Thursday, April 4, 2024

safaei S, Kimiaei A, Çağan P, Kutlu CA. Emergency Surgery for Massive Lung Necrosis Following Microwave Ablation. April 2024. doi:10.25373/ctsnet.25541098

This video presents the case of a rare complication of microwave ablation (MWA) in a thirty-three-year-old woman with lung metastases from colon cancer. The patient has a medical history of metastatic colon cancer, smoking, and alcohol use. Previous surgeries include segmental colon and liver resections. Massive pulmonary necrosis and tension pneumothorax developed after ablation and were managed by surgery.

The Surgery

In this case, the complications were addressed through surgical intervention. A thoracotomy was conducted with the patient in the left lateral decubitus position through a 3 cm incision at the right sixth intercostal space to access the thoracic cavity.

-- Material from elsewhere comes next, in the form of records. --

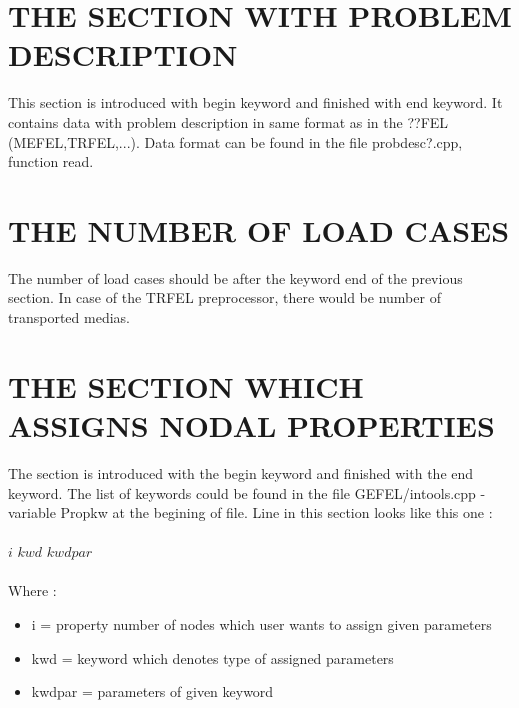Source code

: \documentclass[12pt]{book}
\begin{document}
\section{THE SECTION WITH PROBLEM DESCRIPTION}
This section is introduced with begin keyword and finished with end keyword.
It contains data with problem description in same format as in the ??FEL
(MEFEL,TRFEL,...). Data format can be found in the file probdesc?.cpp, function
read.


\section{THE NUMBER OF LOAD CASES}
The number of load cases should be after the keyword end of the previous section. In case
 of the TRFEL preprocessor, there would be number of transported medias.



\section{THE SECTION WHICH ASSIGNS NODAL PROPERTIES}
The section is introduced with the begin keyword and finished with the end keyword.
The list of keywords could be found in the file GEFEL/intools.cpp - variable Propkw
at the begining of file. Line in this section looks like this one : \\
\\
$i$ $kwd$ $kwdpar$\\
\\
Where :
\begin{itemize}
\item i      = property number of nodes which user wants to assign given parameters
\item kwd    = keyword which denotes type of assigned parameters
\item kwdpar = parameters of given keyword\\ \\
\end{itemize}
\end{document}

Upon visual examination, seroma pockets containing hematoma were identified in both anterior and posterior locations. These pockets were opened, and hematoma and fibrin debris were meticulously cleared. Following pneumolysis, the upper lobe and the sixth segment remained intact, while the lateral segments of the lower lobe and the middle lobe formed a cavity covered in yellow fibrin with visible bronchial openings. The damaged parenchyma was brought together with Vicryl sutures and a wedge resection was performed using three staples to partially close the defect in the lateral basal segment of the lower lobe. As complete closure of the defect was not possible, the incision was enlarged for primary repair using 3-0 Vicryl in the defective areas of the middle and lower lobes. Subsequently, successful control of air leakage was achieved, and after managing bleeding, a 24 Fr chest tube was inserted. The layers were appropriately closed, leading to a successful recovery, and the patient was discharged two days after the surgery.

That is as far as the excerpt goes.